Aleksandra Bielakowska, responsável jurídica da RSF, relatou que a família da jornalista cortou contato com os apoiadores, sinal de que pode estar sob pressão do governo chinês. Ainda segundo ela, ativistas que compareceram para presenciar a libertação de Zhang foram presos. Também sugeriu que a jornalista possa ter sido transferida para outro local, incerto, a fim de evitar a exposição pública do caso.
De acordo com Jerome Cohen, especialista em legislação chinesa, a situação não é incomum. “A maioria dos defensores dos direitos humanos libertados são mantidos em silêncio através de meios informais de repressão. Alguns tentam deixar o país e conseguem continuar a denunciar violações dos direitos humanos na China, mas são exceções”, disse ele;
Quem é Zhang Zhan
Zhang criticou Beijing logo no início da pandemia e foi detida na cidade de Xangai em maio de 2020, sendo posteriormente condenada a quatro anos de prisão. Ela foi formalmente acusada e julgada por “criar contendas e provocar problemas”, devido a um vídeo no qual criticava o governo chinês pela forma como tratou o surgimento da pandemia.

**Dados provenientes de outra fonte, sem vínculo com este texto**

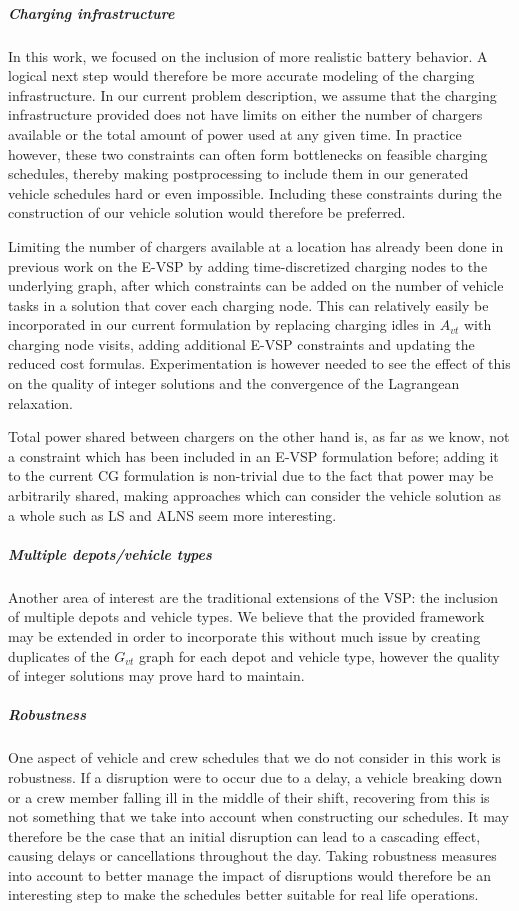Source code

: \documentclass[]{article}
\begin{document}
\subparagraph{Charging infrastructure}
In this work, we focused on the inclusion of more realistic battery behavior. A logical next step would therefore be more accurate modeling of the charging infrastructure. In our current problem description, we assume that the charging infrastructure provided does not have limits on either the number of chargers available or the total amount of power used at any given time. In practice however, these two constraints can often form bottlenecks on feasible charging schedules, thereby making postprocessing to include them in our generated vehicle schedules hard or even impossible. Including these constraints during the construction of our vehicle solution would therefore be preferred. 

Limiting the number of chargers available at a location has already been done in previous work on the E-VSP by adding time-discretized charging nodes to the underlying graph, after which constraints can be added on the number of vehicle tasks in a solution that cover each charging node. This can relatively easily be incorporated in our current formulation by replacing charging idles in $A_{vt}$ with charging node visits, adding additional E-VSP constraints and updating the reduced cost formulas. Experimentation is however needed to see the effect of this on the quality of integer solutions and the convergence of the Lagrangean relaxation. 

Total power shared between chargers on the other hand is, as far as we know, not a constraint which has been included in an E-VSP formulation before; adding it to the current CG formulation is non-trivial due to the fact that power may be arbitrarily shared, making approaches which can consider the vehicle solution as a whole such as LS and ALNS seem more interesting.

\subparagraph{Multiple depots/vehicle types}
Another area of interest are the traditional extensions of the VSP: the inclusion of multiple depots and vehicle types. We believe that the provided framework may be extended in order to incorporate this without much issue by creating duplicates of the $G_{vt}$ graph for each depot and vehicle type, however the quality of integer solutions may prove hard to maintain. 

\subparagraph{Robustness}
One aspect of vehicle and crew schedules that we do not consider in this work is robustness. If a disruption were to occur due to a delay, a vehicle breaking down or a crew member falling ill in the middle of their shift, recovering from this is not something that we take into account when constructing our schedules. It may therefore be the case that an initial disruption can lead to a cascading effect, causing delays or cancellations throughout the day. Taking robustness measures into account to better manage the impact of disruptions would therefore be an interesting step to make the schedules better suitable for real life operations. 
\end{document}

Para protestar contra a detenção, ela iniciou uma greve de fome alternativa, consumindo quantidades reduzidas de alimento em vez de recusar tudo que lhe era oferecido. Assim, evitou que o governo impusesse uma alimentação por sonda. Zhang adoeceu e foi diagnosticada com problemas digestivos ligados à desnutrição, gerando uma campanha internacional para que fosse libertada.
Durante o período de cárcere, mesmo a família teve contato reduzido com a jornalista, embora eventualmente tivesse autorização para visitá-la. No ano passado, a rede Radio Free Asia (RFA) relatou que a mãe dela disse a um ativista que a filha estava “quase pele e osso”, pesando 37 kg, cerca de metade do peso ideal.
Em dezembro de 2022, quando foi julgada, ela compareceu ao tribunal em uma cadeira de rodas devido aos problemas de saúde. Na ocasião, declarou-se inocente, o que habitualmente leva a uma pena mais dura. Acusados que se dizem culpados costumam receber uma punição mais branda.